正直、俺やシステム領域の最優先ターゲットは間違いなくミュトスの権能とそれを利用しているダンジョン聖教過激派なんだが、それはそれとしてサークルや悪魔の思惑も気にするしかない状況に陥ってきた。
だってね、今回のケースって間違いなく今後、大ダンジョン時代が終焉を迎えた先の時代に頻発すると思うんだもの。
俺と同じ懸念を抱いたんだろう、シャーリヒッタが難しげに語る。
「つーか何が厄介って、このやり口が発見された以上、今でなくともいつか絶対に他の概念存在も似たようなことするってところだよなァ。それを見越してヴァールも先にカウンターを用意してるけど、たぶんそんなんじゃ止まらねえだろうし」
「非能力者と、能力者。その構図に超能力者がさらに加わりかねないというわけですね。もし超能力者が大々的に社会進出までしてきたら、混乱は必至でしょう」
「別にオレらとしちゃ構わないっつーか、能力者の時点で今さら感あるんだけどよォ。いよいよ先のことがわかんなくなってきたところ、あるよなァ」
織田もほのめかしていた通り、今回の悪魔の手口は概念存在にとっては革新的、かつ比較的リスクの低いやり方だ。

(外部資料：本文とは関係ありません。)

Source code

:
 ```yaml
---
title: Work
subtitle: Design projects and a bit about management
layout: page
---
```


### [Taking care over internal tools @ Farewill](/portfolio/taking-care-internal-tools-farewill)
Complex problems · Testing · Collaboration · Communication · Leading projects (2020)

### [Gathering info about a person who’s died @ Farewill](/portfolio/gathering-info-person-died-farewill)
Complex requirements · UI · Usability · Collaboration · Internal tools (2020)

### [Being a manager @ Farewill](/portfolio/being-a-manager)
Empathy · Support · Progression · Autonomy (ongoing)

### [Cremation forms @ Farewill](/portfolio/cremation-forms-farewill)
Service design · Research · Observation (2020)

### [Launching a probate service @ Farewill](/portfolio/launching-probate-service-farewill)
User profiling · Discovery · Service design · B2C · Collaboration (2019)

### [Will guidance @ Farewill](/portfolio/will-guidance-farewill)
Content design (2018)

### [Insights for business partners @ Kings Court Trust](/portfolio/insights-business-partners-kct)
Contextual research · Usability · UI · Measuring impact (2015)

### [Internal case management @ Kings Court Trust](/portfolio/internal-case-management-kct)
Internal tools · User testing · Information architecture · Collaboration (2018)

コロンブスの卵的とも言えるのかな? 簡単な理屈だけど、だからこそ誰も思いつかないでいたこととも言える。
両者の利害を一致させる形で契約を結べば事実上、人間に対して最小限の範囲で的確な干渉ができるのだから、模倣するモノが出てきそうなのは間違いない。
今すぐではもちろんない──繰り返しになるけど、大半の概念存在は現世定義における大ダンジョン時代の終焉を迎えるまで、静観の構えを決めるみたいだからだ──にしろ、数百年後にはジワジワとそうした超能力者達が増えてくる可能性は大いにあり得る。

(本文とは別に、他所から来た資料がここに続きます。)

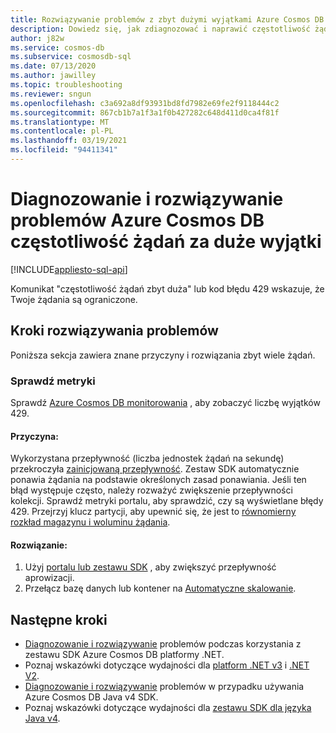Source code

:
 ```yaml
---
title: Rozwiązywanie problemów z zbyt dużymi wyjątkami Azure Cosmos DB
description: Dowiedz się, jak zdiagnozować i naprawić częstotliwość żądań za duże wyjątki.
author: j82w
ms.service: cosmos-db
ms.subservice: cosmosdb-sql
ms.date: 07/13/2020
ms.author: jawilley
ms.topic: troubleshooting
ms.reviewer: sngun
ms.openlocfilehash: c3a692a8df93931bd8fd7982e69fe2f9118444c2
ms.sourcegitcommit: 867cb1b7a1f3a1f0b427282c648d411d0ca4f81f
ms.translationtype: MT
ms.contentlocale: pl-PL
ms.lasthandoff: 03/19/2021
ms.locfileid: "94411341"
---
```

# <a name="diagnose-and-troubleshoot-azure-cosmos-db-request-rate-too-large-exceptions"></a>Diagnozowanie i rozwiązywanie problemów Azure Cosmos DB częstotliwość żądań za duże wyjątki
[!INCLUDE[appliesto-sql-api](includes/appliesto-sql-api.md)]

Komunikat "częstotliwość żądań zbyt duża" lub kod błędu 429 wskazuje, że Twoje żądania są ograniczone.

## <a name="troubleshooting-steps"></a>Kroki rozwiązywania problemów
Poniższa sekcja zawiera znane przyczyny i rozwiązania zbyt wiele żądań.

### <a name="check-the-metrics"></a>Sprawdź metryki
Sprawdź [Azure Cosmos DB monitorowania](monitor-cosmos-db.md) , aby zobaczyć liczbę wyjątków 429.

#### <a name="cause"></a>Przyczyna:
Wykorzystana przepływność (liczba jednostek żądań na sekundę) przekroczyła [zainicjowaną przepływność](set-throughput.md). Zestaw SDK automatycznie ponawia żądania na podstawie określonych zasad ponawiania. Jeśli ten błąd występuje często, należy rozważyć zwiększenie przepływności kolekcji. Sprawdź metryki portalu, aby sprawdzić, czy są wyświetlane błędy 429. Przejrzyj klucz partycji, aby upewnić się, że jest to [równomierny rozkład magazynu i woluminu żądania](partitioning-overview.md).

#### <a name="solution"></a>Rozwiązanie:
1. Użyj [portalu lub zestawu SDK](set-throughput.md) , aby zwiększyć przepływność aprowizacji.
1. Przełącz bazę danych lub kontener na [Automatyczne skalowanie](provision-throughput-autoscale.md).

## <a name="next-steps"></a>Następne kroki
* [Diagnozowanie i rozwiązywanie](troubleshoot-dot-net-sdk.md) problemów podczas korzystania z zestawu SDK Azure Cosmos DB platformy .NET.
* Poznaj wskazówki dotyczące wydajności dla [platform .NET v3](performance-tips-dotnet-sdk-v3-sql.md) i [.NET V2](performance-tips.md).
* [Diagnozowanie i rozwiązywanie](troubleshoot-java-sdk-v4-sql.md) problemów w przypadku używania Azure Cosmos DB Java v4 SDK.
* Poznaj wskazówki dotyczące wydajności dla [zestawu SDK dla języka Java v4](performance-tips-java-sdk-v4-sql.md).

そうなった時、社会はどのように変容していくだろうか。はるか未来のことなんて分かるはずもないけれど、なんだかすごくファンタジーめいたことになる気がするよ。
「……言ってもまあ、ダンジョンやらモンスターやら概念存在やらがひしめく今も大概、ファンタジーだよなあ」
「ですねー。大ダンジョン時代以前の人達からしたら間違いなくそう思うでしょー」
「曽祖父も言っていましたね、若い頃は両親や祖父母が時代の変化にまるでついてこれていなかったと。探査者社会の成立は猛スピードで成し遂げられていきましたが、それだけに置いてけぼりを食らう気持ちになった人も多かったみたいです」
「ああ、やっぱり……いきなり息子世代孫世代がスキルとかに覚醒し始めたら、ねえ?」
そもそも大ダンジョン時代そのものが本来あるべき姿からして、極めてファンタジーそのものなんだよなあ。
そのことに思い至り。また香苗さんからも将太さんの貴重なお話をお聞きして、改めて今さらファンタジーめいたとか言うまでもない話だったなと思う俺ちゃんなのでした。